=== Section Start ===

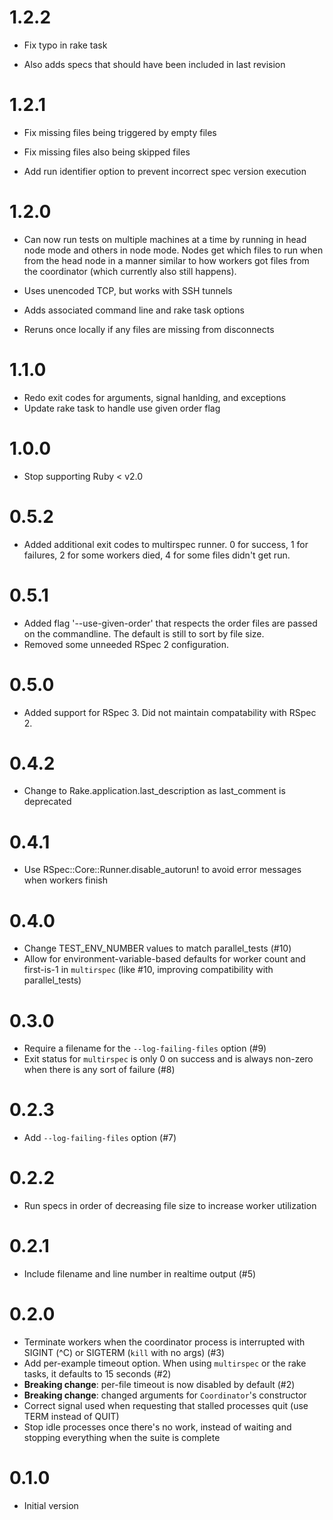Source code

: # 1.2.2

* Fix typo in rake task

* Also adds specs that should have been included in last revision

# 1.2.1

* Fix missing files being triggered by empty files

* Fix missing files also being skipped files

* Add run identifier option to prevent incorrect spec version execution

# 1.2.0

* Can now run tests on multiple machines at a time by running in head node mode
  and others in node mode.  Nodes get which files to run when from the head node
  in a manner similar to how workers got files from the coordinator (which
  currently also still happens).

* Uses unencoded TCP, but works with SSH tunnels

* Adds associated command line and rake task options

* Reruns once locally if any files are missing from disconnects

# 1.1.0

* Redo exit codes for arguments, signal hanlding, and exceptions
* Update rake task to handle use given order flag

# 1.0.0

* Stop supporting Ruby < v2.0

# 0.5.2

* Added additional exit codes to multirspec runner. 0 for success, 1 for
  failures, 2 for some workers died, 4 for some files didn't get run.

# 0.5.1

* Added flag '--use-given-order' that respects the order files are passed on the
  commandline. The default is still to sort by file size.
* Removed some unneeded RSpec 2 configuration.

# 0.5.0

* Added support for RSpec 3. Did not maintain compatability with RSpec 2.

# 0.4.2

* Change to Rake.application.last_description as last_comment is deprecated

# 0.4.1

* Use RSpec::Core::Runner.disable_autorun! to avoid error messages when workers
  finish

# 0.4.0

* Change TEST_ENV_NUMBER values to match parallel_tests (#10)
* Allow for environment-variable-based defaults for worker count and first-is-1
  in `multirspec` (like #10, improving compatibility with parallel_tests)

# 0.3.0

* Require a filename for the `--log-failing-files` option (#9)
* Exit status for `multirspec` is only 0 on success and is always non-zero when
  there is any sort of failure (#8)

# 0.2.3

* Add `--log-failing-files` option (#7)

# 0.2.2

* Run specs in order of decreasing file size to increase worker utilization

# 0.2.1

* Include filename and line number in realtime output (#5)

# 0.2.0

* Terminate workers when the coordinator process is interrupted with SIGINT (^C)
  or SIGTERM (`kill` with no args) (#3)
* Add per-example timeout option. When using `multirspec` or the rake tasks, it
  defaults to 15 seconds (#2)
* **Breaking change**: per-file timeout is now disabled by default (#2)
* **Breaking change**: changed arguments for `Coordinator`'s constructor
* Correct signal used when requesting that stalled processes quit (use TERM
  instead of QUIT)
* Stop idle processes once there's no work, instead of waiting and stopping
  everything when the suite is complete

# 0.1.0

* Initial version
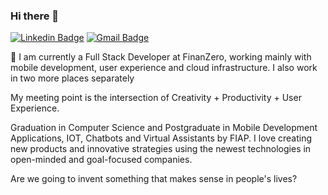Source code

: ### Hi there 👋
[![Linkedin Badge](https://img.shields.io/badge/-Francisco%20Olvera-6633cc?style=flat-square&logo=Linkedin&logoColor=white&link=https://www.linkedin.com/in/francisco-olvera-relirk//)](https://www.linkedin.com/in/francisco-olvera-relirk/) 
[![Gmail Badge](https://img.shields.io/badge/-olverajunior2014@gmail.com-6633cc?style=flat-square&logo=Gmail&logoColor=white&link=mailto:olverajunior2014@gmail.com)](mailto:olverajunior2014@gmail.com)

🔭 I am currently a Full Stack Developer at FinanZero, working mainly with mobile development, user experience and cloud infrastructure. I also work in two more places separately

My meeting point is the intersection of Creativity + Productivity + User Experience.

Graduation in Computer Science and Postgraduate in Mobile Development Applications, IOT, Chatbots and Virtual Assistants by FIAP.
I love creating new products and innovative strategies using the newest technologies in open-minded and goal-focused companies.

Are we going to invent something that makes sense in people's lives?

=== Section End ===

◆ GOAL OF THE EXERCISE: In the listing above, start at the line with "count and first-is-1", go on through the line with "by default (#2)", and copy each of those lines exactly; leave out all the rest.

◆ RESPONSE FOR THIS EXERCISE:
* Allow for environment-variable-based defaults for worker count and first-is-1
  in `multirspec` (like #10, improving compatibility with parallel_tests)

# 0.3.0

* Require a filename for the `--log-failing-files` option (#9)
* Exit status for `multirspec` is only 0 on success and is always non-zero when
  there is any sort of failure (#8)

# 0.2.3

* Add `--log-failing-files` option (#7)

# 0.2.2

* Run specs in order of decreasing file size to increase worker utilization

# 0.2.1

* Include filename and line number in realtime output (#5)

# 0.2.0

* Terminate workers when the coordinator process is interrupted with SIGINT (^C)
  or SIGTERM (`kill` with no args) (#3)
* Add per-example timeout option. When using `multirspec` or the rake tasks, it
  defaults to 15 seconds (#2)
* **Breaking change**: per-file timeout is now disabled by default (#2)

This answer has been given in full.